Residents around Lenoir County experienced a mysterious “boom” accompanied with the ground shaking around noon Wednesday, and many are still trying to figure out what caused the loud noise.
More than a dozen people from La Grange to Kinston to Wyse Fork called the Lenoir County 911 center around lunchtime to report a “loud explosion” that shook the walls and rattled the windows of their homes and businesses.
Roger Dail, director of Lenoir County Emergency Management Services, said his department is still trying to find out the source of the boom.
“We do not have a clue what caused it,” he said.
According to the U.S. Geological Survey’s real time earthquake map, there were no earthquakes in the Southeastern United States Wednesday.
Jennifer Allen, a sales associate at Networks East on West Vernon Avenue, said the door of a delivery truck outside her building had just opened when the shaking started.

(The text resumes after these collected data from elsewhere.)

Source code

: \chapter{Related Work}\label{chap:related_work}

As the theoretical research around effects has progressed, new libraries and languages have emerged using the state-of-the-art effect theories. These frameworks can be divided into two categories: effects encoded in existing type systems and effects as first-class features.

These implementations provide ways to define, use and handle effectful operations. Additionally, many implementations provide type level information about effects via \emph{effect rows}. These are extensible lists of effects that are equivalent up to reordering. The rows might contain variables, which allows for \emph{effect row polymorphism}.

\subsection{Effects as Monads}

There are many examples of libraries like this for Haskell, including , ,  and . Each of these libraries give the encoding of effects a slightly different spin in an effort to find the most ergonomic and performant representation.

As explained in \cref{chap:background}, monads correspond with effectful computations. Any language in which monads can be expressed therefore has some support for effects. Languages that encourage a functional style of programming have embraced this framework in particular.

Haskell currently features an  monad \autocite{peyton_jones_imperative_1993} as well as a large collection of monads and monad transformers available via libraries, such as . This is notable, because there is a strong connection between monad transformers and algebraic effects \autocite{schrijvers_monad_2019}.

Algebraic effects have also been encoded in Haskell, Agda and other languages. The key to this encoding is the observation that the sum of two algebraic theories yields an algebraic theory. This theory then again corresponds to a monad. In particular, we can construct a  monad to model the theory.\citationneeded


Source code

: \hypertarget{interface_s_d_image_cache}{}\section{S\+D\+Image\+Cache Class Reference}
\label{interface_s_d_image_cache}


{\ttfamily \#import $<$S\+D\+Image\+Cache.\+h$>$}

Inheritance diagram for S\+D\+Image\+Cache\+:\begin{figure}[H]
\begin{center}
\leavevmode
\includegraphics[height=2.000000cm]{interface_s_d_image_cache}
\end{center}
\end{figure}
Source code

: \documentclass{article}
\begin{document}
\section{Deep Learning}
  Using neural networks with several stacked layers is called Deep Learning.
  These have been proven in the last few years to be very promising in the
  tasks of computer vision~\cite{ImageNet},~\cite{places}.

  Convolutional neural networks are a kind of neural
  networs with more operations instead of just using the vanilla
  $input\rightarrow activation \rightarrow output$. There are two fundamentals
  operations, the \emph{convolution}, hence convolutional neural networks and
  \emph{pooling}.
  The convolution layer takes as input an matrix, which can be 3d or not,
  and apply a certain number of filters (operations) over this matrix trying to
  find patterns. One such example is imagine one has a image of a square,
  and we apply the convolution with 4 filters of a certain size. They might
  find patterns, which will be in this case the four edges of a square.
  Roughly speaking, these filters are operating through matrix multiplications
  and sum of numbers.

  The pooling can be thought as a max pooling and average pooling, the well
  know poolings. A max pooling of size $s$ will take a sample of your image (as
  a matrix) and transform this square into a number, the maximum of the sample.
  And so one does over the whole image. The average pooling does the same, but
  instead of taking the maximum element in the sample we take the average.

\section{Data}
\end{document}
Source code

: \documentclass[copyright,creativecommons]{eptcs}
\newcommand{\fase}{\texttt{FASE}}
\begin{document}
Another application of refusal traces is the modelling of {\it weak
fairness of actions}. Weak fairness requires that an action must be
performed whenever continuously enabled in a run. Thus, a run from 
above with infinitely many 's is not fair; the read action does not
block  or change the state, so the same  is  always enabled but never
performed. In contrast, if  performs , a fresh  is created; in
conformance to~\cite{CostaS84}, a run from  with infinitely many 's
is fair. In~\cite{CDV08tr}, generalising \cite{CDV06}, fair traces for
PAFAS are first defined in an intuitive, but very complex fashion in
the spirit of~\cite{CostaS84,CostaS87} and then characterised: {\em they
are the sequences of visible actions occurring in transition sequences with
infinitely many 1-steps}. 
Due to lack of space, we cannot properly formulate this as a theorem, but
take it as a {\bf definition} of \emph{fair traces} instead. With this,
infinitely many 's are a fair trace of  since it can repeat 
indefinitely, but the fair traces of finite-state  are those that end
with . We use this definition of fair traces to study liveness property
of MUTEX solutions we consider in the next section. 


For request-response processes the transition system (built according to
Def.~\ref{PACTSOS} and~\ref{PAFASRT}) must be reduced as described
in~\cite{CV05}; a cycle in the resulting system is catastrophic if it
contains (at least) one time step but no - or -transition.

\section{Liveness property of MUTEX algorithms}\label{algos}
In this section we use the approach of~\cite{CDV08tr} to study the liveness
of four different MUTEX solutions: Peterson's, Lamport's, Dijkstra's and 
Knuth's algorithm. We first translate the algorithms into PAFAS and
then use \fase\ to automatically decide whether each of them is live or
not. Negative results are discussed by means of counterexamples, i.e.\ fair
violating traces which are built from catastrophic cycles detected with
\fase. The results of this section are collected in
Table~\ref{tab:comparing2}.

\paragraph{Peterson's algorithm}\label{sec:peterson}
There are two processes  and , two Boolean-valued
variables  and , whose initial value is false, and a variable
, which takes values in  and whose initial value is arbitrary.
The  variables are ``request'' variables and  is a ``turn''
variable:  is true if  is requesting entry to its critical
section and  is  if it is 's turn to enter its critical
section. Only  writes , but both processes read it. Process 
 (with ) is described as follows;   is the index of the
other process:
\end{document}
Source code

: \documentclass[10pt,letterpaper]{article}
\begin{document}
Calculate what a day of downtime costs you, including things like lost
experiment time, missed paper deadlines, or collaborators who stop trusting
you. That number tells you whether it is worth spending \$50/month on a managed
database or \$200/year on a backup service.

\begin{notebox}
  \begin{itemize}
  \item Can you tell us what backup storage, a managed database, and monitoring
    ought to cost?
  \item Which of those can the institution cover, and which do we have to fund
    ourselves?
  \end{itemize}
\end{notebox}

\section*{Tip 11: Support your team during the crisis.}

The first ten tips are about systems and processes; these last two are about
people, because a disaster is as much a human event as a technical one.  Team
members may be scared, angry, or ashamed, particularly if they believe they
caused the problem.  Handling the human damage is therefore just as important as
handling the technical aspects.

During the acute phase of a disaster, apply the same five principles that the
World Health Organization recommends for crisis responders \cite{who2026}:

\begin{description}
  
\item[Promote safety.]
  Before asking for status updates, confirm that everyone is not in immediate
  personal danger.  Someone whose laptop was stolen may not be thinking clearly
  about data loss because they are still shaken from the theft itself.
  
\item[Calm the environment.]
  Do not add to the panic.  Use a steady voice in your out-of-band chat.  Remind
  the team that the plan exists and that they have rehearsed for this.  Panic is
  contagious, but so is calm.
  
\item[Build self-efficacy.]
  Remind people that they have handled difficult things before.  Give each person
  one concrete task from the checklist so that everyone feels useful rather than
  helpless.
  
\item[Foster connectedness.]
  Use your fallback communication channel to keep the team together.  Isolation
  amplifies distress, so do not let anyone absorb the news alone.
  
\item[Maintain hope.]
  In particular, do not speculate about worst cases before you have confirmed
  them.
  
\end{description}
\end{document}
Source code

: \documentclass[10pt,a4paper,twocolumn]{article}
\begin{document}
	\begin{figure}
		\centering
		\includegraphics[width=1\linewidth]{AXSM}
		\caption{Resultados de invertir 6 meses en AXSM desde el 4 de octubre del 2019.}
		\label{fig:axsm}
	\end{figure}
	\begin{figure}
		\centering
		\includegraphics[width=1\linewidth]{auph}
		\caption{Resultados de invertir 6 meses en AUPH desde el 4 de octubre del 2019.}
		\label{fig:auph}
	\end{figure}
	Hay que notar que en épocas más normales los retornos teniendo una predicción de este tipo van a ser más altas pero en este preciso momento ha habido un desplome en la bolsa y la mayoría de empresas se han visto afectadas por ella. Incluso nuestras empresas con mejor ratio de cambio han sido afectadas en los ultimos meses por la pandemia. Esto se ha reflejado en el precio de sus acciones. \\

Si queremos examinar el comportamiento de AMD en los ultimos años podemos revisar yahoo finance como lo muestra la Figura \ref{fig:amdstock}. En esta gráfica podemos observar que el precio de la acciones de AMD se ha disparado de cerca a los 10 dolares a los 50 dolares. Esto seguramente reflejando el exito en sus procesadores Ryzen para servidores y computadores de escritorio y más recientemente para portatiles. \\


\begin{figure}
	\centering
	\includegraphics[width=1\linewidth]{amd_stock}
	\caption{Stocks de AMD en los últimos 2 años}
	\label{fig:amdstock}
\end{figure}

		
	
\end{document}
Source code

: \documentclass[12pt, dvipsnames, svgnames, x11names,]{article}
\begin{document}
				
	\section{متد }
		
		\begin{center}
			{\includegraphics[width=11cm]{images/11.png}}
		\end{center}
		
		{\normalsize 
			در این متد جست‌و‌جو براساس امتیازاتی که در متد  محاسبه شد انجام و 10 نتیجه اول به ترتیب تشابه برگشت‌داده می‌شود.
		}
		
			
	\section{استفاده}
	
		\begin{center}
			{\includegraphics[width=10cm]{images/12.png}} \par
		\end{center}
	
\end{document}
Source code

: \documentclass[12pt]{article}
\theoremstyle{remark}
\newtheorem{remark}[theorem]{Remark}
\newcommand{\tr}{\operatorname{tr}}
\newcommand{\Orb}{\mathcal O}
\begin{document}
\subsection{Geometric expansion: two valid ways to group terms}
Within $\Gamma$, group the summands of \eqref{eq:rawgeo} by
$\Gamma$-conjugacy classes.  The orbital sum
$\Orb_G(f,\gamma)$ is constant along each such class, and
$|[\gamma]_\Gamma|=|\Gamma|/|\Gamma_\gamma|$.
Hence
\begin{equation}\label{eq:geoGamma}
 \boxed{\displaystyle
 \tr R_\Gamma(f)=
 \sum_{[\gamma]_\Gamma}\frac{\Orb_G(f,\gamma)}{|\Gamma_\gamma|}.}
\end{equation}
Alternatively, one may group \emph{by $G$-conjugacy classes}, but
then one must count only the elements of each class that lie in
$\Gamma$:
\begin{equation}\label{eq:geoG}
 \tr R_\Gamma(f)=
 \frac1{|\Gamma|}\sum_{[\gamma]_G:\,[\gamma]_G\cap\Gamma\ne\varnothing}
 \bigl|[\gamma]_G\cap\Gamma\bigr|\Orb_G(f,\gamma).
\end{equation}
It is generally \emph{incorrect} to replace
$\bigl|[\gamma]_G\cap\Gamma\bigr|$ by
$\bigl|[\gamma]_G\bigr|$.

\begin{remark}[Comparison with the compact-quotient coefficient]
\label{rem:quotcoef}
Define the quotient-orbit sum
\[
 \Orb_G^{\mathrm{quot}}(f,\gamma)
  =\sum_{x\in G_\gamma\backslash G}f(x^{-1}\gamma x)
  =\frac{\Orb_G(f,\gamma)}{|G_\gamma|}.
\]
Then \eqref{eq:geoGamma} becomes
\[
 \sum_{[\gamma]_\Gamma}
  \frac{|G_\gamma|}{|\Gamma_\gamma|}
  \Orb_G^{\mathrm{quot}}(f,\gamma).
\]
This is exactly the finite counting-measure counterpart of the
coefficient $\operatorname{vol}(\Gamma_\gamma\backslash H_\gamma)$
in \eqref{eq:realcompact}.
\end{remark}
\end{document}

She said there was no damage to the Networks East building, though.
“We didn’t see anything and we continued on about our day,” she said.
Some suspected a sonic boom created from military aircraft could have been the blame.
“My understanding (sonic booms are) illegal and hopefully that’s not what happened, but it is kind of unimaginable that it would be anything else,” Kinston Mayor B.J. Murphy said.
Dail said military personnel from a military base, though he would not confirm which one, squashed reports of a plane or other device breaking the sound barrier
According to a NASA presentation to the Federal Aviation Administration, a sonic boom would cause “boom” sound that can be heard inside of a building followed by rattling of the structure.
Dail said there were no reported damages or power outages in the county because of the boom.